▶ **Source data**:
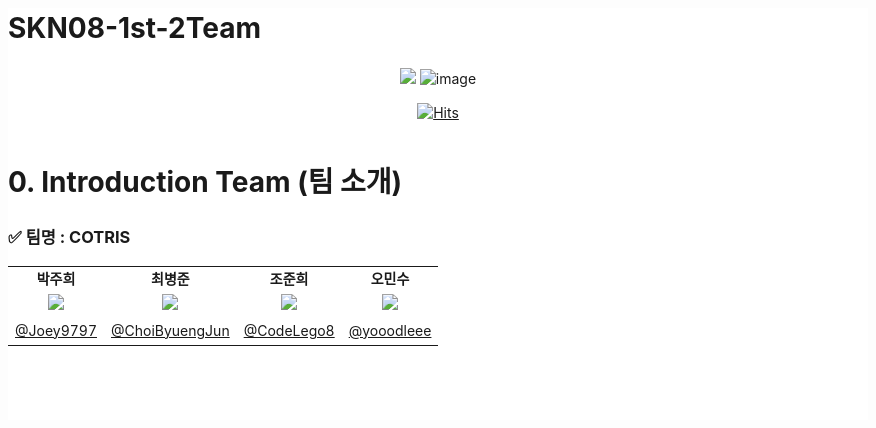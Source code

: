 # SKN08-1st-2Team

<div align="center">
  <img src="https://capsule-render.vercel.app/api?type=waving&color=0:000000,70:003300,100:00FF00&height=240&text=SKN08-1st-2Team&animation=&fontColor=00FF00&fontSize=90" width="1000" />
  
  <img width="1000" alt="image" src="https://github.com/Jh-jaehyuk/Jh-jaehyuk.github.io/assets/126551524/7ea63fc3-95f0-44d5-a0f0-cf431cae34f1"> 
  
  [![Hits](https://hits.seeyoufarm.com/api/count/incr/badge.svg?url=https://github.com/SKNETWORKS-FAMILY-AICAMP/SKN08-1st-2Team&count_bg=%2379C83D&title_bg=%23555555&icon=&icon_color=%23E7E7E7&title=hits&edge_flat=false)](https://hits.seeyoufarm.com)
</div>



# 0. Introduction Team (팀 소개)
### ✅ 팀명 : COTRIS
<table align=center>
  <tbody>
    <tr>
      <td align=center><b>박주희</b></td>
      <td align=center><b>최병준</b></td>
      <td align=center><b>조준희</b></td>
      <td align=center><b>오민수</b></td>
    </tr>
    <tr>
      <td align="center">
        <div>
          <img src="https://cdn.discordapp.com/attachments/1314480175118815272/1314484992184680459/371c2fe51ed1cd9d.png?ex=6753f10c&is=67529f8c&hm=ddaaffbbd84c96501c5845308911eebdbb122c5e7f5d981cc3e38b25c622ba39&"width="200px; alt=""/>
        </div>
      </td>
      <td align="center">
        <div>
          <img src="https://avatars.githubusercontent.com/u/188127748?v=4"width="200px; alt=""/>
        </div>
      </td>
      <td align="center">
        <img src="https://avatars.githubusercontent.com/u/188949785?v=4"width="200px; alt=""/>
      </td>
      <td align="center">
        <img src="https://cdn.discordapp.com/attachments/1314491560972259388/1314491631646412873/2024-12-06_4.19.04.png?ex=6753f73b&is=6752a5bb&hm=eb1a84cdbff28ee5a9e9f4095db117c4b41916ce54ee9844d94f97c78119b1b3&"width="200px; alt=""/>
      </td>
    </tr>
    <tr>
      <td><a href="https://github.com/Joey9797"><div align=center>@Joey9797</div></a></td>
      <td><a href="https://github.com/ChoiByuengJun"><div align=center>@ChoiByuengJun</div></a></td>
      <td><a href="https://github.com/CodeLego8"><div align=center>@CodeLego8</div></a></td>
      <td><a href="https://github.com/yooodleee"><div align=center>@yooodleee</div></a></td>
    </tr>
  </tbody>
</table>
<br><br><br>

▶ **Task goal**:
Your answer should be a number only: the count of lines above in which the string "githubusercontent" appears.

▶ **Response to this exercise**:
2